*ACTIVITY*
Nothing past the line containing "Projet réalisé dans" belongs in the output. Copy exactly every line of the data below from the first up to and including it.

*Extracted records*
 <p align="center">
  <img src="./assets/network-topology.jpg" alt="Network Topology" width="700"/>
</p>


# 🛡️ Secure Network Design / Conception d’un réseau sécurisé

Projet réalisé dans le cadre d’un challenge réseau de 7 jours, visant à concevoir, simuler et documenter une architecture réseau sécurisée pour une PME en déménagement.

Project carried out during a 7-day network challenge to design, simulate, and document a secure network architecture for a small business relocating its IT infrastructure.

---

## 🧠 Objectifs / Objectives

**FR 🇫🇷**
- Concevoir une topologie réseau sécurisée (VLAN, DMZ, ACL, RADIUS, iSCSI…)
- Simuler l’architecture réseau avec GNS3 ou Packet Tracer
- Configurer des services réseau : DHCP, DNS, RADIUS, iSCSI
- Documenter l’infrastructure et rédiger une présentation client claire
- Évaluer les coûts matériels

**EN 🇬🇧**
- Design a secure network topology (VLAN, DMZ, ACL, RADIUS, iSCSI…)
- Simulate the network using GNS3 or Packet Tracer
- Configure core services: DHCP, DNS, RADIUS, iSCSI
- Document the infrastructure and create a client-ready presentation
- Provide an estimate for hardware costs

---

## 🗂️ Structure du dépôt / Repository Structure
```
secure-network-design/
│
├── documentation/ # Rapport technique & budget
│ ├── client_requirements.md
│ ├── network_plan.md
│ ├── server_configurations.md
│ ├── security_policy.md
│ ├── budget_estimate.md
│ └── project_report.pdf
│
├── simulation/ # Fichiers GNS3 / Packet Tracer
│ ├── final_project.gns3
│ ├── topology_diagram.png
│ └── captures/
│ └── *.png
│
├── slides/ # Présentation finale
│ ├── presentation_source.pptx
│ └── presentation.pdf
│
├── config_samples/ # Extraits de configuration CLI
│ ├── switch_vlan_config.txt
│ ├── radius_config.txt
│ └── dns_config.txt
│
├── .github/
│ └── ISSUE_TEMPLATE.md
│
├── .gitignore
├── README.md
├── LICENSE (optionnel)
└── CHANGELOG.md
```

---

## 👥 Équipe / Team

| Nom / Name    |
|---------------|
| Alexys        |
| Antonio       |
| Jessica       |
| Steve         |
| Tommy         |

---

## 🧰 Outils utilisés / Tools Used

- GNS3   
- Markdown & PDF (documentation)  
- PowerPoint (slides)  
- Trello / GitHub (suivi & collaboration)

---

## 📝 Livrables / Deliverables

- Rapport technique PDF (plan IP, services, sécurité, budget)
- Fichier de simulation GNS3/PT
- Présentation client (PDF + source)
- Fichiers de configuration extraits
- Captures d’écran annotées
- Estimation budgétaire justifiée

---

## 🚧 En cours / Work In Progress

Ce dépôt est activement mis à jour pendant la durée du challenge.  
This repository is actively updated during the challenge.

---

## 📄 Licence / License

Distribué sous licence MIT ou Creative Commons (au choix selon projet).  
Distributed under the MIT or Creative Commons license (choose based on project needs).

*WRITTEN REPLY*
 <p align="center">
  <img src="./assets/network-topology.jpg" alt="Network Topology" width="700"/>
</p>


# 🛡️ Secure Network Design / Conception d’un réseau sécurisé

Projet réalisé dans le cadre d’un challenge réseau de 7 jours, visant à concevoir, simuler et documenter une architecture réseau sécurisée pour une PME en déménagement.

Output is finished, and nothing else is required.